§ **REQUIRED ACTION**: Every entry should be given again exactly, with nothing dropped.

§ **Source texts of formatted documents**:
□ □ □
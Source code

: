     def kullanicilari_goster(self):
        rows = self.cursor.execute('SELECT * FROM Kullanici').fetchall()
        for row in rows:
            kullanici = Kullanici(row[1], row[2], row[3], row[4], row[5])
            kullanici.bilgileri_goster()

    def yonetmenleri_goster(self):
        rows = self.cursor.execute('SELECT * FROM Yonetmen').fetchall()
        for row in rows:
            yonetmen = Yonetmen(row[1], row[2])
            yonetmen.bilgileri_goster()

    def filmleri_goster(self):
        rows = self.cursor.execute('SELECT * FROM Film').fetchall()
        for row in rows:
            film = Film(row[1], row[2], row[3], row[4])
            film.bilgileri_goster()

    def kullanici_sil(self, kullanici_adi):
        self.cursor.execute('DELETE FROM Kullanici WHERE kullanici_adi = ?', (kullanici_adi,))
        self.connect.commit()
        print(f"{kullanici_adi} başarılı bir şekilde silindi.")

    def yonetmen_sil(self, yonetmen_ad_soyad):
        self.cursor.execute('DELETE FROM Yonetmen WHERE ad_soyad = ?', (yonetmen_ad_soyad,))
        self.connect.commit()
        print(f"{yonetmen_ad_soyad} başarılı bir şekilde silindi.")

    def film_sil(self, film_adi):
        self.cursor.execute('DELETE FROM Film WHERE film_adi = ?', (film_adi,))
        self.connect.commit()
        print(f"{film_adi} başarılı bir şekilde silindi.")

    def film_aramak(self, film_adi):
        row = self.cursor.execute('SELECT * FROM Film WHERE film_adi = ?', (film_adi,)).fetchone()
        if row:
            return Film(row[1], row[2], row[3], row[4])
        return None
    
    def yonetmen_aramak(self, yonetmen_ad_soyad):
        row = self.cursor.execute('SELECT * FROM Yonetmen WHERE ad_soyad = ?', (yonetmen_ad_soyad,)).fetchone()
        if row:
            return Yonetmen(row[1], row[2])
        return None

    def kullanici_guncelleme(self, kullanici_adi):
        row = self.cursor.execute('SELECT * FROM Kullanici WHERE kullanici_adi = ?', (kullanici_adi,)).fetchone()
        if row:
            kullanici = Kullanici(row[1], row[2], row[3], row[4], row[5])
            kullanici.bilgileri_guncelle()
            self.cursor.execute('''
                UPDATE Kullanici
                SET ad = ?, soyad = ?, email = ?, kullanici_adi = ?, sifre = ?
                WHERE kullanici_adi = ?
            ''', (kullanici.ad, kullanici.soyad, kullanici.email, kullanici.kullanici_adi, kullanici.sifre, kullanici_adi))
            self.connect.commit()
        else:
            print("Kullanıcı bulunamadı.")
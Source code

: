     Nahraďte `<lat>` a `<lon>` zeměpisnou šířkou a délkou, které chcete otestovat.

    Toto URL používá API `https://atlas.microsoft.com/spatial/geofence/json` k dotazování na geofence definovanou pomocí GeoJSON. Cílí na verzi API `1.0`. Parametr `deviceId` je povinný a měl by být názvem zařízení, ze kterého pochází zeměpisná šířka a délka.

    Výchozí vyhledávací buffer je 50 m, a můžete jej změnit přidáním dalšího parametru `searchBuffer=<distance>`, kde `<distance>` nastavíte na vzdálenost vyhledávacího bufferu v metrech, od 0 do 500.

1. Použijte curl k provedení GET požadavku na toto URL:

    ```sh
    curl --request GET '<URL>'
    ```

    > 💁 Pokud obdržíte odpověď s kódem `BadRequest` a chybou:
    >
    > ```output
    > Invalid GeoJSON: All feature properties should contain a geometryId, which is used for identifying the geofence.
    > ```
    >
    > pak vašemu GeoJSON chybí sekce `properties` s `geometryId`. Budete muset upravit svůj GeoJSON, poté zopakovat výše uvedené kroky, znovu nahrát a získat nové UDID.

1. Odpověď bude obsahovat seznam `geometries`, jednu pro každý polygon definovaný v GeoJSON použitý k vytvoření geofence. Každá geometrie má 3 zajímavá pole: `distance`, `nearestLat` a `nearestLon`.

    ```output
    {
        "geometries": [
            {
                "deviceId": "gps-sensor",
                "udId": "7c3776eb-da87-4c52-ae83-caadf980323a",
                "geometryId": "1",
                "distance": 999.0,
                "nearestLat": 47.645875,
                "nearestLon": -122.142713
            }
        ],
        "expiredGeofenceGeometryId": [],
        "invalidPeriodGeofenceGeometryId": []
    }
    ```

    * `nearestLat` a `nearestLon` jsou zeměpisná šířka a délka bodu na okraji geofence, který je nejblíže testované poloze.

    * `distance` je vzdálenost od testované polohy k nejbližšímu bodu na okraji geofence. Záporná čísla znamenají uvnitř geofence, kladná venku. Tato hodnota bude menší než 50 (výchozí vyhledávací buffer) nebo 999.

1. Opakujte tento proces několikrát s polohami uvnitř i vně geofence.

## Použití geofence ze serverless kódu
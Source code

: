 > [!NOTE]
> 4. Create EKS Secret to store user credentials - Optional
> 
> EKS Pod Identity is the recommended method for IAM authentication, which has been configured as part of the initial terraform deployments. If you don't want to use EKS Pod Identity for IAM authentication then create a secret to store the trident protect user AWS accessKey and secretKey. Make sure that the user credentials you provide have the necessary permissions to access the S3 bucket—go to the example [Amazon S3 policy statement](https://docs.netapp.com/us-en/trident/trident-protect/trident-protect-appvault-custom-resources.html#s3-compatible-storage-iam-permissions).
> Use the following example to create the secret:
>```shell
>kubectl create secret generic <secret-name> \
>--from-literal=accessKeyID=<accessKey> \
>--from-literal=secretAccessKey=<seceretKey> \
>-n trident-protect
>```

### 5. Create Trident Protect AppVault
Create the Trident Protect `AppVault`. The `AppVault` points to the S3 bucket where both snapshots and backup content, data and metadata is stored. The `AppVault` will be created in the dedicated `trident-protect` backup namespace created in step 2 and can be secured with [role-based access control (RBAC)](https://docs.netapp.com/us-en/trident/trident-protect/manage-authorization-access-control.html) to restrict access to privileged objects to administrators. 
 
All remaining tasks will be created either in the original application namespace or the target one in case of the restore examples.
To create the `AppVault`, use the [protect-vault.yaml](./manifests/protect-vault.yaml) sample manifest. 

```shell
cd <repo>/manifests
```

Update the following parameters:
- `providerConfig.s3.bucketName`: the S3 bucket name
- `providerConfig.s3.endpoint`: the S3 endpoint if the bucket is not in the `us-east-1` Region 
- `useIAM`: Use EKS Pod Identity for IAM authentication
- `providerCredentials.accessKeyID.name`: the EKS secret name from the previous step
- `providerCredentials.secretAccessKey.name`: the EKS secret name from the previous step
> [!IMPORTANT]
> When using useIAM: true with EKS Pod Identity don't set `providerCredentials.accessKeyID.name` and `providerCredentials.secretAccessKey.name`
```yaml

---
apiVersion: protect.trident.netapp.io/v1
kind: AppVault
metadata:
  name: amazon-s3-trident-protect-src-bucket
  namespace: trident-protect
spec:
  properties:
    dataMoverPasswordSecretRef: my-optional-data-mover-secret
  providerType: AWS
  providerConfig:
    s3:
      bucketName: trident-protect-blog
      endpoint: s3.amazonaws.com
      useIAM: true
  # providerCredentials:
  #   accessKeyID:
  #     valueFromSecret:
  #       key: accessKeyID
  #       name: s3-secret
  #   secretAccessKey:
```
□ □ □
§ **SOLUTION TO THIS TASK**:
Source code

:     def kullanicilari_goster(self):
        rows = self.cursor.execute('SELECT * FROM Kullanici').fetchall()
        for row in rows:
            kullanici = Kullanici(row[1], row[2], row[3], row[4], row[5])
            kullanici.bilgileri_goster()

    def yonetmenleri_goster(self):
        rows = self.cursor.execute('SELECT * FROM Yonetmen').fetchall()
        for row in rows:
            yonetmen = Yonetmen(row[1], row[2])
            yonetmen.bilgileri_goster()

    def filmleri_goster(self):
        rows = self.cursor.execute('SELECT * FROM Film').fetchall()
        for row in rows:
            film = Film(row[1], row[2], row[3], row[4])
            film.bilgileri_goster()

    def kullanici_sil(self, kullanici_adi):
        self.cursor.execute('DELETE FROM Kullanici WHERE kullanici_adi = ?', (kullanici_adi,))
        self.connect.commit()
        print(f"{kullanici_adi} başarılı bir şekilde silindi.")

    def yonetmen_sil(self, yonetmen_ad_soyad):
        self.cursor.execute('DELETE FROM Yonetmen WHERE ad_soyad = ?', (yonetmen_ad_soyad,))
        self.connect.commit()
        print(f"{yonetmen_ad_soyad} başarılı bir şekilde silindi.")

    def film_sil(self, film_adi):
        self.cursor.execute('DELETE FROM Film WHERE film_adi = ?', (film_adi,))
        self.connect.commit()
        print(f"{film_adi} başarılı bir şekilde silindi.")

    def film_aramak(self, film_adi):
        row = self.cursor.execute('SELECT * FROM Film WHERE film_adi = ?', (film_adi,)).fetchone()
        if row:
            return Film(row[1], row[2], row[3], row[4])
        return None
    
    def yonetmen_aramak(self, yonetmen_ad_soyad):
        row = self.cursor.execute('SELECT * FROM Yonetmen WHERE ad_soyad = ?', (yonetmen_ad_soyad,)).fetchone()
        if row:
            return Yonetmen(row[1], row[2])
        return None

    def kullanici_guncelleme(self, kullanici_adi):
        row = self.cursor.execute('SELECT * FROM Kullanici WHERE kullanici_adi = ?', (kullanici_adi,)).fetchone()
        if row:
            kullanici = Kullanici(row[1], row[2], row[3], row[4], row[5])
            kullanici.bilgileri_guncelle()
            self.cursor.execute('''
                UPDATE Kullanici
                SET ad = ?, soyad = ?, email = ?, kullanici_adi = ?, sifre = ?
                WHERE kullanici_adi = ?
            ''', (kullanici.ad, kullanici.soyad, kullanici.email, kullanici.kullanici_adi, kullanici.sifre, kullanici_adi))
            self.connect.commit()
        else:
            print("Kullanıcı bulunamadı.")
Source code

:     Nahraďte `<lat>` a `<lon>` zeměpisnou šířkou a délkou, které chcete otestovat.

    Toto URL používá API `https://atlas.microsoft.com/spatial/geofence/json` k dotazování na geofence definovanou pomocí GeoJSON. Cílí na verzi API `1.0`. Parametr `deviceId` je povinný a měl by být názvem zařízení, ze kterého pochází zeměpisná šířka a délka.

    Výchozí vyhledávací buffer je 50 m, a můžete jej změnit přidáním dalšího parametru `searchBuffer=<distance>`, kde `<distance>` nastavíte na vzdálenost vyhledávacího bufferu v metrech, od 0 do 500.

1. Použijte curl k provedení GET požadavku na toto URL:

    ```sh
    curl --request GET '<URL>'
    ```

    > 💁 Pokud obdržíte odpověď s kódem `BadRequest` a chybou:
    >
    > ```output
    > Invalid GeoJSON: All feature properties should contain a geometryId, which is used for identifying the geofence.
    > ```
    >
    > pak vašemu GeoJSON chybí sekce `properties` s `geometryId`. Budete muset upravit svůj GeoJSON, poté zopakovat výše uvedené kroky, znovu nahrát a získat nové UDID.

1. Odpověď bude obsahovat seznam `geometries`, jednu pro každý polygon definovaný v GeoJSON použitý k vytvoření geofence. Každá geometrie má 3 zajímavá pole: `distance`, `nearestLat` a `nearestLon`.

    ```output
    {
        "geometries": [
            {
                "deviceId": "gps-sensor",
                "udId": "7c3776eb-da87-4c52-ae83-caadf980323a",
                "geometryId": "1",
                "distance": 999.0,
                "nearestLat": 47.645875,
                "nearestLon": -122.142713
            }
        ],
        "expiredGeofenceGeometryId": [],
        "invalidPeriodGeofenceGeometryId": []
    }
    ```

    * `nearestLat` a `nearestLon` jsou zeměpisná šířka a délka bodu na okraji geofence, který je nejblíže testované poloze.

    * `distance` je vzdálenost od testované polohy k nejbližšímu bodu na okraji geofence. Záporná čísla znamenají uvnitř geofence, kladná venku. Tato hodnota bude menší než 50 (výchozí vyhledávací buffer) nebo 999.

1. Opakujte tento proces několikrát s polohami uvnitř i vně geofence.

## Použití geofence ze serverless kódu
Source code

: > [!NOTE]
> 4. Create EKS Secret to store user credentials - Optional
> 
> EKS Pod Identity is the recommended method for IAM authentication, which has been configured as part of the initial terraform deployments. If you don't want to use EKS Pod Identity for IAM authentication then create a secret to store the trident protect user AWS accessKey and secretKey. Make sure that the user credentials you provide have the necessary permissions to access the S3 bucket—go to the example [Amazon S3 policy statement](https://docs.netapp.com/us-en/trident/trident-protect/trident-protect-appvault-custom-resources.html#s3-compatible-storage-iam-permissions).
> Use the following example to create the secret:
>```shell
>kubectl create secret generic <secret-name> \
>--from-literal=accessKeyID=<accessKey> \
>--from-literal=secretAccessKey=<seceretKey> \
>-n trident-protect
>```

### 5. Create Trident Protect AppVault
Create the Trident Protect `AppVault`. The `AppVault` points to the S3 bucket where both snapshots and backup content, data and metadata is stored. The `AppVault` will be created in the dedicated `trident-protect` backup namespace created in step 2 and can be secured with [role-based access control (RBAC)](https://docs.netapp.com/us-en/trident/trident-protect/manage-authorization-access-control.html) to restrict access to privileged objects to administrators. 
 
All remaining tasks will be created either in the original application namespace or the target one in case of the restore examples.
To create the `AppVault`, use the [protect-vault.yaml](./manifests/protect-vault.yaml) sample manifest. 

```shell
cd <repo>/manifests
```

Update the following parameters:
- `providerConfig.s3.bucketName`: the S3 bucket name
- `providerConfig.s3.endpoint`: the S3 endpoint if the bucket is not in the `us-east-1` Region 
- `useIAM`: Use EKS Pod Identity for IAM authentication
- `providerCredentials.accessKeyID.name`: the EKS secret name from the previous step
- `providerCredentials.secretAccessKey.name`: the EKS secret name from the previous step
> [!IMPORTANT]
> When using useIAM: true with EKS Pod Identity don't set `providerCredentials.accessKeyID.name` and `providerCredentials.secretAccessKey.name`
```yaml

---
apiVersion: protect.trident.netapp.io/v1
kind: AppVault
metadata:
  name: amazon-s3-trident-protect-src-bucket
  namespace: trident-protect
spec:
  properties:
    dataMoverPasswordSecretRef: my-optional-data-mover-secret
  providerType: AWS
  providerConfig:
    s3:
      bucketName: trident-protect-blog
      endpoint: s3.amazonaws.com
      useIAM: true
  # providerCredentials:
  #   accessKeyID:
  #     valueFromSecret:
  #       key: accessKeyID
  #       name: s3-secret
  #   secretAccessKey:
```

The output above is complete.